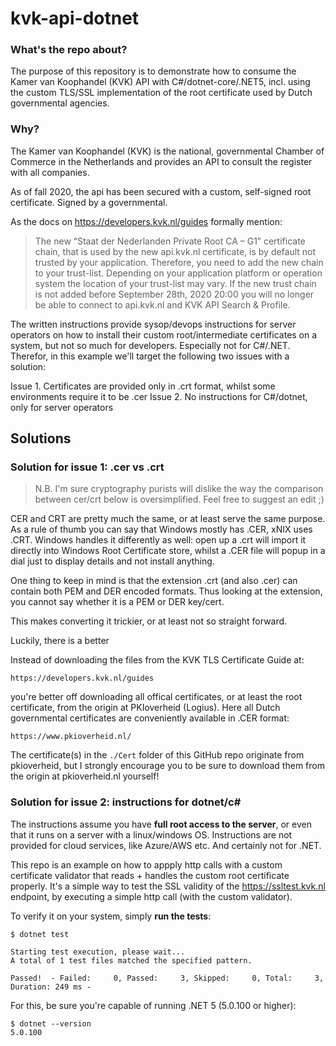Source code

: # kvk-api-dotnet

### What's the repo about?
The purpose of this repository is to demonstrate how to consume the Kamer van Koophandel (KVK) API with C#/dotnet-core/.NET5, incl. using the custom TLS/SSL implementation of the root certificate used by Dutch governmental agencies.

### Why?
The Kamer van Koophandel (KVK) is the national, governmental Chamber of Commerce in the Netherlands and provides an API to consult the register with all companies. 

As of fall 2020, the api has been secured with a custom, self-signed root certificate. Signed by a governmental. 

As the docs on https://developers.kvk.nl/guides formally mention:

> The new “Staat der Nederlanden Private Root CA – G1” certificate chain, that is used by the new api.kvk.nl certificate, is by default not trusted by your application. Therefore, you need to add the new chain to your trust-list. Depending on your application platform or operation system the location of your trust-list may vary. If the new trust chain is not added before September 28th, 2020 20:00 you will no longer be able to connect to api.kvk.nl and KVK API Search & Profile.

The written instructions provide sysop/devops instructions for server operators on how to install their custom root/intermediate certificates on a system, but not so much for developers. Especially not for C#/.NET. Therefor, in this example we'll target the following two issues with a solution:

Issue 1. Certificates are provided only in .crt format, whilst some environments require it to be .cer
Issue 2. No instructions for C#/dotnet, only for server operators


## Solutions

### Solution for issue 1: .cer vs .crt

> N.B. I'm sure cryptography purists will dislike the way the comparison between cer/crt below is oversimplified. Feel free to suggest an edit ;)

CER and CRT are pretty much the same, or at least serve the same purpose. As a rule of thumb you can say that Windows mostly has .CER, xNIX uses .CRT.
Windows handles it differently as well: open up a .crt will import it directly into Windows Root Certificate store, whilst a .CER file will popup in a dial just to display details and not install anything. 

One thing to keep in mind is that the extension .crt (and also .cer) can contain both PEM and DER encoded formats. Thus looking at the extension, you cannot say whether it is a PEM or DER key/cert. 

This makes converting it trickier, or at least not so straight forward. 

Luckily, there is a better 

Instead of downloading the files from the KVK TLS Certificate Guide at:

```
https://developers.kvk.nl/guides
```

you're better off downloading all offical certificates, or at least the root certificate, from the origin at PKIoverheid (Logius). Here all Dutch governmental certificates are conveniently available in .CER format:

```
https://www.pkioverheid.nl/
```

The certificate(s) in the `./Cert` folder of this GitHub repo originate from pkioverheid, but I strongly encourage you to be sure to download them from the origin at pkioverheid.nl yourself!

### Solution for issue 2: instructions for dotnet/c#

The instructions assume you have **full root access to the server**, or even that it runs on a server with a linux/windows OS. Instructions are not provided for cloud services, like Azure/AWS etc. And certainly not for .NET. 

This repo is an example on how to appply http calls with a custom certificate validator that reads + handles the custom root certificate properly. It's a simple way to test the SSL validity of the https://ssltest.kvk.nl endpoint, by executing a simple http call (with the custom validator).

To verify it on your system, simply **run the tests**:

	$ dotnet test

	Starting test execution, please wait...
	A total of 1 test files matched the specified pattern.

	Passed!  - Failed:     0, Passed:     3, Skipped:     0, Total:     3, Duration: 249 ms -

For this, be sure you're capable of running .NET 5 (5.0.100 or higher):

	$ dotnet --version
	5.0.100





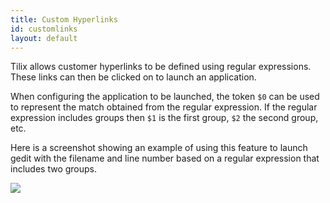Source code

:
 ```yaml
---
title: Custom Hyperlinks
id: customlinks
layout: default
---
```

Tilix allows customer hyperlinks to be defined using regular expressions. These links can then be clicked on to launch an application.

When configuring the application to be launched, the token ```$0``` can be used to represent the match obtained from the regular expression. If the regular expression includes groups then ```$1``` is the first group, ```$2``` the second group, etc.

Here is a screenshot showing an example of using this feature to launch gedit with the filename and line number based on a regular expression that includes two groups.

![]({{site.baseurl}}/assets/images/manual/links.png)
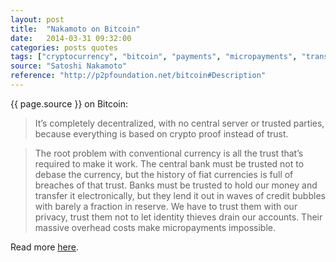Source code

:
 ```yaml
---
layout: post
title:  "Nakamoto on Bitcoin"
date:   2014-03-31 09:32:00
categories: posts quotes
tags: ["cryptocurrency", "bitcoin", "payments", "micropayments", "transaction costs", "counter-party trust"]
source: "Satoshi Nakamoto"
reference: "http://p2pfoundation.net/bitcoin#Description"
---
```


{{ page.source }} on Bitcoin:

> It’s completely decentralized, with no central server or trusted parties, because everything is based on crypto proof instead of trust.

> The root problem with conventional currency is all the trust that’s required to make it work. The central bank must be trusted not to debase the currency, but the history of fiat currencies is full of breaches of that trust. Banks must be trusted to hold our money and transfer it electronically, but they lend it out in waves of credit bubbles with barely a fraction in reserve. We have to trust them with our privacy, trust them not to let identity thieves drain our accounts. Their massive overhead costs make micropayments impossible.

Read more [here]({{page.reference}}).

== REQUIRED ACTION ==
Could you show every line of the material that includes the string "files"?

== WRITTEN ANSWER ==
Instead of downloading the files from the KVK TLS Certificate Guide at:
	A total of 1 test files matched the specified pattern.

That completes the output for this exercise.